While Simmba exists within the paradigm of the conventional masala Bollywood movie, it embodies and celebrates archaic and discarded ideas, without any sense of interrogation or self-reflection. Sure, the movie is interested in making points about the judicial failure of the country but suggesting that the only other alternative is to turn into an anarchic state instead of examining the failures of the legal system is juvenile and regressive. 

What Shetty is doing, and he’s well aware of it, is catering to populist rage and giving it a violent outlet through Singh’s endearing character. But retribution, it has been established, isn’t justice, only a sterilised version of revenge. 

And well, if you can leave aside the film’s fundamental problems, which you shouldn’t, Singh delivers a performance he was perhaps born to do, an exaggerated version of the over-the-top public persona he has adopted.

Sara Ali Khan, last seen only weeks ago in Kedarnath, has precious little to do and is reduced to packing dabbas. In the film’s second half, one almost forgets she’s even in the movie and that’s a shame. The actress should learn from the success of Alia Bhatt (she chose Highway as her second film) and the mistakes and failures of Parineeti Chopra, once a promising actress who, in the quest for mainstream recognition, disappeared in an abyss of forgettable roles in even more forgettable films.

There’s also Ashutosh Rana, who hams so hard, it feels like his character is on the verge of having a fatal brain haemorrhage. Sonu Sood, the film’s main ‘villain’, is appropriately cast and Shetty ensures the camera zooms in on his bloodshot eyes when he wants to cue 'emotion rage'.

But ultimately this is a film designed solely for Ranveer Singh who delivers a performance so loud it can only be described as an antithesis to his beautifully understated act in Lootera. This is the kind of film that’ll instantly turn him into a single screen superstar, similar to what the Dabangg films did for Salman Khan.

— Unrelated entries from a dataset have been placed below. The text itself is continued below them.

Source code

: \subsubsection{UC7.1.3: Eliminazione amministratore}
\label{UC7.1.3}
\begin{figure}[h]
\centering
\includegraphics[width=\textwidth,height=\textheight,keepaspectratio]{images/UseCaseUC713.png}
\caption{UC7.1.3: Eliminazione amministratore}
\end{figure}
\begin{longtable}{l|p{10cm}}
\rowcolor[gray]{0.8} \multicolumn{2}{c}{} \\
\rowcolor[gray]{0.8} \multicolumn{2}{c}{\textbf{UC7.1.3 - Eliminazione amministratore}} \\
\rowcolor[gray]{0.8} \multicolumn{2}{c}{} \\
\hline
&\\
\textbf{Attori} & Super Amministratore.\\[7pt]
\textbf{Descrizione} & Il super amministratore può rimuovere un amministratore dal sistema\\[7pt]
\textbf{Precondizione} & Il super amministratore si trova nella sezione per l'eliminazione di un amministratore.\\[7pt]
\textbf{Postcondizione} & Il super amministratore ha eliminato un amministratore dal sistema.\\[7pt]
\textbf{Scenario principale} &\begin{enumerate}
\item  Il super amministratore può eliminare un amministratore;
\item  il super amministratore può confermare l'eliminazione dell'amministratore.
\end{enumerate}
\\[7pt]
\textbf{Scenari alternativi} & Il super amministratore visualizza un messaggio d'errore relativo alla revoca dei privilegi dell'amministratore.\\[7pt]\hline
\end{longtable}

It’s the kind of role that elicits claps, wolf-whistles and WhatsApp forwards.

As for the treatment, Simmba is alarmingly boisterous and woefully loud as Shetty’s visual style is unapologetically 80s, with the frenetic pace of a Southern potboiler.

Right from the melodramatic dialogues and tragic backstories (poor orphan becomes a petty thief and corrupt cop before atoning himself for past misdeeds) to the dated directorial style (when Singh beats up a rapist, the scene cuts into flashes of the murdered woman. Because of course.), this is practically an 80s film repackaged for the WhatsApp generation.

At times, the film feels so ridiculously tacky and bad it actually becomes good in an ironical way. Most will say it’s a leave-your-brains behind kind of an entertainer, but hey, you have a brain for a reason, so don’t leave it behind but maybe use it and make the decision of leaving behind the movie instead.